## Required action:
Return every line of the data that contains the string "Phone".

## Records:

______________________________

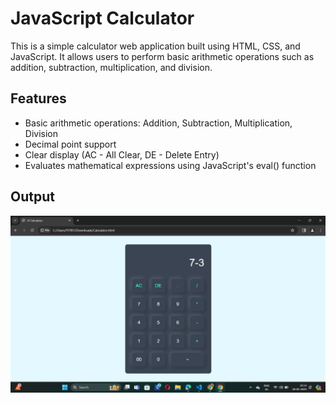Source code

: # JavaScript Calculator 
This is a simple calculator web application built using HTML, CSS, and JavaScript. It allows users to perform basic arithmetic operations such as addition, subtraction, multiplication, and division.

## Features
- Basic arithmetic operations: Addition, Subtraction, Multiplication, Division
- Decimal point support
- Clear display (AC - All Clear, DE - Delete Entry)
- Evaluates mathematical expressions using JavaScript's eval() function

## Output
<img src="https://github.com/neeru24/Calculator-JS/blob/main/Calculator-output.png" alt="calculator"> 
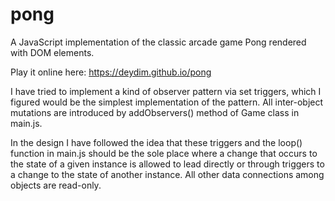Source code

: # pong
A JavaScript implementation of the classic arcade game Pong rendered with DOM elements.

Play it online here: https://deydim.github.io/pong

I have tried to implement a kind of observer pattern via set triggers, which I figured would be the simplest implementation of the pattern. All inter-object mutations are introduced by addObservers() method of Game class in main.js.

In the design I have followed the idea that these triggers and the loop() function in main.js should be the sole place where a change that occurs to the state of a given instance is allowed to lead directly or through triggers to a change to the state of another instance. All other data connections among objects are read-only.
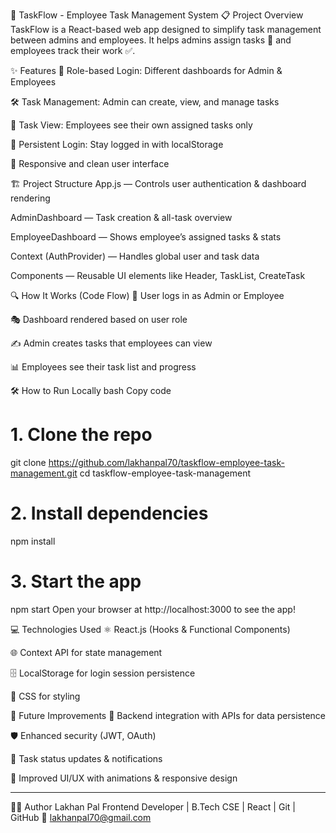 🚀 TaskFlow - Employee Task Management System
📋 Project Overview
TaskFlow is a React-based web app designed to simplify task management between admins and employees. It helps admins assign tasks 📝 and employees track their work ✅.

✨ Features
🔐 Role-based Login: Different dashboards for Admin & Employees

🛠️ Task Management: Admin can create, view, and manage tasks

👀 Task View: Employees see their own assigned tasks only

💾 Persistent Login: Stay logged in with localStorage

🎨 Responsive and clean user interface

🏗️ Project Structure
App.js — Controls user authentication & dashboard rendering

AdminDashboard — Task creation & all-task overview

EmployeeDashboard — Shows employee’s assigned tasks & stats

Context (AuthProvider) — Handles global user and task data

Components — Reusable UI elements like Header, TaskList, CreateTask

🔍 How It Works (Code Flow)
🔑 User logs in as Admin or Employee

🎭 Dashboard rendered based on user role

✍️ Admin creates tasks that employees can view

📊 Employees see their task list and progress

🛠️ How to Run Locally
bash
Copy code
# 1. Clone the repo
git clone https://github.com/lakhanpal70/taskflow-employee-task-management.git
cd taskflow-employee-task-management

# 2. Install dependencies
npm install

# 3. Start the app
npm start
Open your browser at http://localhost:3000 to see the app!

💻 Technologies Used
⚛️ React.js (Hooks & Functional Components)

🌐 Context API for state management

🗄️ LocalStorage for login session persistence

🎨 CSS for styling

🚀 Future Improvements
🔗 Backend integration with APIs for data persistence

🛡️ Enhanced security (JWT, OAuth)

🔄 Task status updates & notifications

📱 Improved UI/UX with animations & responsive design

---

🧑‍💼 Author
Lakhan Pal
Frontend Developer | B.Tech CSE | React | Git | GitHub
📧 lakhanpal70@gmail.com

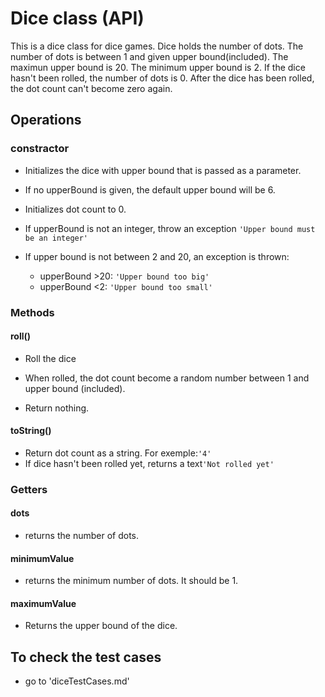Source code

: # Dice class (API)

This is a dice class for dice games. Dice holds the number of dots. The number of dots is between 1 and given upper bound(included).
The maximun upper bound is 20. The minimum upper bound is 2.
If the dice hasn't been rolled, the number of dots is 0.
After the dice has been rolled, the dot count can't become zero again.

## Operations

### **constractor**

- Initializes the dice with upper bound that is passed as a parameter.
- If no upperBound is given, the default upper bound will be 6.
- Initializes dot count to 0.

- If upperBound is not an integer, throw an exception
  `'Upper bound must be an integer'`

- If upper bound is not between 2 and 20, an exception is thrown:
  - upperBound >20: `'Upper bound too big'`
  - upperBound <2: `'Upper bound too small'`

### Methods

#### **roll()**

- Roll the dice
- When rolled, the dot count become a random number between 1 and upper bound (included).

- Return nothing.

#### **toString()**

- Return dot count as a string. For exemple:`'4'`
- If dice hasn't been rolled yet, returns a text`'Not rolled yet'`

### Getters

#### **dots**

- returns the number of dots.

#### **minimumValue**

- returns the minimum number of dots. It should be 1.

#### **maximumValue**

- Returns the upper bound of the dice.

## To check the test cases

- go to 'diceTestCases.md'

______________________________

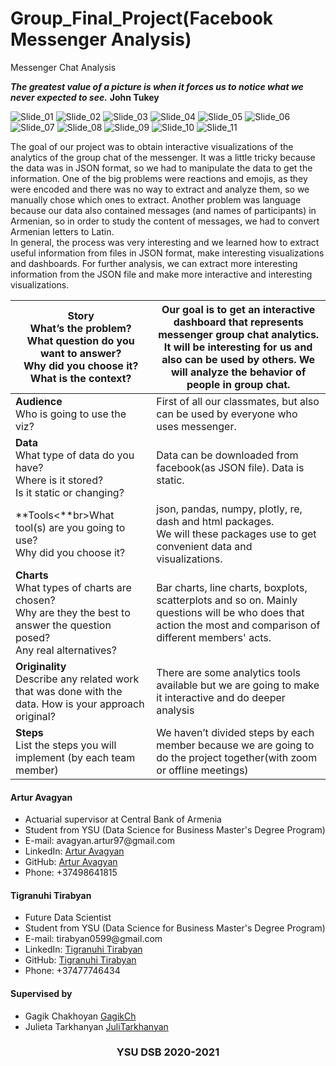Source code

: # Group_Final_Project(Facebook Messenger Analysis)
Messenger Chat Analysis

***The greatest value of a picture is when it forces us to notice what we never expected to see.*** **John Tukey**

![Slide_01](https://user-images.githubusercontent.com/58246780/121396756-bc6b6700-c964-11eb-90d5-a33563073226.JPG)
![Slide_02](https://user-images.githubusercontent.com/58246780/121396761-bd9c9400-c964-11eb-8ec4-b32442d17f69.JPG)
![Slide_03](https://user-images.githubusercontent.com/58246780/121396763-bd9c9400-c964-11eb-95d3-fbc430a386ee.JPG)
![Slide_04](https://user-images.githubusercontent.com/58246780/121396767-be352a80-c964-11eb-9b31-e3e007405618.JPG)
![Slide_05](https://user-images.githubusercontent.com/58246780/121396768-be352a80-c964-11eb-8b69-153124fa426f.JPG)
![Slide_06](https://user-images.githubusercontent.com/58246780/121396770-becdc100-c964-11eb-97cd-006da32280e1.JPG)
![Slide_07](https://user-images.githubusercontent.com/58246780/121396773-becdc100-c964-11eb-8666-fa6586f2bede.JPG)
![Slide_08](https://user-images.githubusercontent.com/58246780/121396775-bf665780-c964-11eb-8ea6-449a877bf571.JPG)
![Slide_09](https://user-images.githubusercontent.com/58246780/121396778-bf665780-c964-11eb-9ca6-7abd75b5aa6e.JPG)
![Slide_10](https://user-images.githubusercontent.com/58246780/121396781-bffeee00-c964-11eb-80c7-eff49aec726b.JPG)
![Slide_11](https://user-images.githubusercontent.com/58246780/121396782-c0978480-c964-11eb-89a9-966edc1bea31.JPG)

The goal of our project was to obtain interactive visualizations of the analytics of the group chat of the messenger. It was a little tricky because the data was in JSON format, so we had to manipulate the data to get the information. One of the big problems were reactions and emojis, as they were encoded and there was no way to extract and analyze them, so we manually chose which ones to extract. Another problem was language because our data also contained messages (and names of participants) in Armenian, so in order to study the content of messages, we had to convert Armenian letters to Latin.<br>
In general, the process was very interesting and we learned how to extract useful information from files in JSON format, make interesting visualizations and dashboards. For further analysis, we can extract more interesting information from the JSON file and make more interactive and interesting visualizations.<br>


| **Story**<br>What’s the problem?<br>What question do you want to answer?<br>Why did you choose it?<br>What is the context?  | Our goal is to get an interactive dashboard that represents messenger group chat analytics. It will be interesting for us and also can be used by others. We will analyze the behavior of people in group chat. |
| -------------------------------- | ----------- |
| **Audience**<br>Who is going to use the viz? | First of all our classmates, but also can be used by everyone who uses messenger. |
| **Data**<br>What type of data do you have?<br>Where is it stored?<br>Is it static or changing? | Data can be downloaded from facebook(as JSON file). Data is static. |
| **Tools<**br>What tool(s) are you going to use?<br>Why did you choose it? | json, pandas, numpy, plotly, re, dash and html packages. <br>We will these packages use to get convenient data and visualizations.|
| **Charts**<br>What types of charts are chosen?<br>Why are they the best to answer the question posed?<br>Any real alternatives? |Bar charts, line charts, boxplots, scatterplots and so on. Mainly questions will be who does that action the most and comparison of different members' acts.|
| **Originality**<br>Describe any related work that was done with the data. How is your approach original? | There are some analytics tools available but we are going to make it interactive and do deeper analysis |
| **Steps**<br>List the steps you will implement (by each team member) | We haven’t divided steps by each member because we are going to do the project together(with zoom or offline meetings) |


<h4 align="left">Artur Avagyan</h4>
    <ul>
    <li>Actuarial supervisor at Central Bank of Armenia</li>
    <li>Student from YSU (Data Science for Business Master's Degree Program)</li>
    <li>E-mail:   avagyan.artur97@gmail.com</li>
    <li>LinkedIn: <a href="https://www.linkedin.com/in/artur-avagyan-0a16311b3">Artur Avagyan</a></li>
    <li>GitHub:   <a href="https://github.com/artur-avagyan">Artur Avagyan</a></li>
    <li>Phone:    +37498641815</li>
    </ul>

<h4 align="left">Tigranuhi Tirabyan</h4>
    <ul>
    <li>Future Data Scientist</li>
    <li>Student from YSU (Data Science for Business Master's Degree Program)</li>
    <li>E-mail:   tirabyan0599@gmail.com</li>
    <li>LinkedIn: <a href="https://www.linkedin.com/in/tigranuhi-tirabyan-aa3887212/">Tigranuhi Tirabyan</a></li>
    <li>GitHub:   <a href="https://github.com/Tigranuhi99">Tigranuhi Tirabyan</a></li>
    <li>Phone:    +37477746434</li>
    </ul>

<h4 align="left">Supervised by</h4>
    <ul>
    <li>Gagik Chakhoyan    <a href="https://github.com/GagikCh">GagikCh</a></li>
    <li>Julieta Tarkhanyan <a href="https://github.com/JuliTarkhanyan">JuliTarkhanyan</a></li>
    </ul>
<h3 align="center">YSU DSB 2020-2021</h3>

______________________________

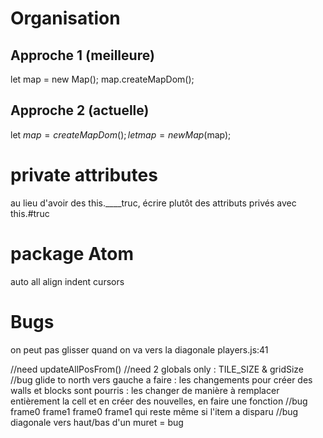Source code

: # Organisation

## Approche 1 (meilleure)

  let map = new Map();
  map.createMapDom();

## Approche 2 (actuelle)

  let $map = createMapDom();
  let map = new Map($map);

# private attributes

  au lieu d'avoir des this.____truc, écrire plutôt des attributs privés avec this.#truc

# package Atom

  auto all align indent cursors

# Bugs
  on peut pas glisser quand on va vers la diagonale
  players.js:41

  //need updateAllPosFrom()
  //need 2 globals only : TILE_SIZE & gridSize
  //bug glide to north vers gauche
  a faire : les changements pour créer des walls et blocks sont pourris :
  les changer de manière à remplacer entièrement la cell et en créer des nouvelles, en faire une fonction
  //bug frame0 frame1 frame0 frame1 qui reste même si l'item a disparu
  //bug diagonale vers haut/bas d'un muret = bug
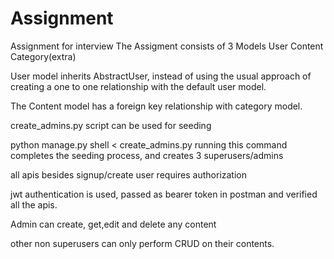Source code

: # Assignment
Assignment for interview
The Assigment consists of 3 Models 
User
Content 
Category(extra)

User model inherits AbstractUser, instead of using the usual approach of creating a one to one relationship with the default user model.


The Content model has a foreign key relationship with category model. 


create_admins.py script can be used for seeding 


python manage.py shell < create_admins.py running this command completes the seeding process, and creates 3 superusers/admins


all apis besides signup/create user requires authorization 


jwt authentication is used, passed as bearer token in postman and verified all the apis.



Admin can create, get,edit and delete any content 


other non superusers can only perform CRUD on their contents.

______________________________

## Output:
    <li>Phone:    +37498641815</li>
    <li>Phone:    +37477746434</li>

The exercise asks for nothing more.